What is being asked:
Below are the records; repeat them in full, exactly.

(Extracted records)
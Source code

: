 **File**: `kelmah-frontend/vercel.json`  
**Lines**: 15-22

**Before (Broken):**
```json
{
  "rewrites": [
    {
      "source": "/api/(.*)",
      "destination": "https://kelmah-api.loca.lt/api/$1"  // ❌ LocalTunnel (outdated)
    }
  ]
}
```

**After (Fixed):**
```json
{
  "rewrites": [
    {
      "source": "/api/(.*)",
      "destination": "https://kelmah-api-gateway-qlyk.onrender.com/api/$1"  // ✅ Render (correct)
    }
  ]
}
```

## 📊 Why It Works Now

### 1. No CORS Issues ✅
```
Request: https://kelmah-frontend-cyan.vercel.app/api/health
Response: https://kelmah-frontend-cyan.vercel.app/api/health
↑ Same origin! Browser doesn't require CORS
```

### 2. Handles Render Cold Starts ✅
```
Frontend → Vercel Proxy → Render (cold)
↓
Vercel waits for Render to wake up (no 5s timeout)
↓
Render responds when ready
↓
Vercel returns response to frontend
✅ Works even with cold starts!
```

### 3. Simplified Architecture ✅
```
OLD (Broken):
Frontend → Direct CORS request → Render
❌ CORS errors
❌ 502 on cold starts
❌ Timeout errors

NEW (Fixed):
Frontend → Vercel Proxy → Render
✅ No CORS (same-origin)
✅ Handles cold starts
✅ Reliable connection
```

Answer for the task:
Source code

: **File**: `kelmah-frontend/vercel.json`  
**Lines**: 15-22

**Before (Broken):**
```json
{
  "rewrites": [
    {
      "source": "/api/(.*)",
      "destination": "https://kelmah-api.loca.lt/api/$1"  // ❌ LocalTunnel (outdated)
    }
  ]
}
```

**After (Fixed):**
```json
{
  "rewrites": [
    {
      "source": "/api/(.*)",
      "destination": "https://kelmah-api-gateway-qlyk.onrender.com/api/$1"  // ✅ Render (correct)
    }
  ]
}
```

## 📊 Why It Works Now

### 1. No CORS Issues ✅
```
Request: https://kelmah-frontend-cyan.vercel.app/api/health
Response: https://kelmah-frontend-cyan.vercel.app/api/health
↑ Same origin! Browser doesn't require CORS
```

### 2. Handles Render Cold Starts ✅
```
Frontend → Vercel Proxy → Render (cold)
↓
Vercel waits for Render to wake up (no 5s timeout)
↓
Render responds when ready
↓
Vercel returns response to frontend
✅ Works even with cold starts!
```

### 3. Simplified Architecture ✅
```
OLD (Broken):
Frontend → Direct CORS request → Render
❌ CORS errors
❌ 502 on cold starts
❌ Timeout errors

NEW (Fixed):
Frontend → Vercel Proxy → Render
✅ No CORS (same-origin)
✅ Handles cold starts
✅ Reliable connection
```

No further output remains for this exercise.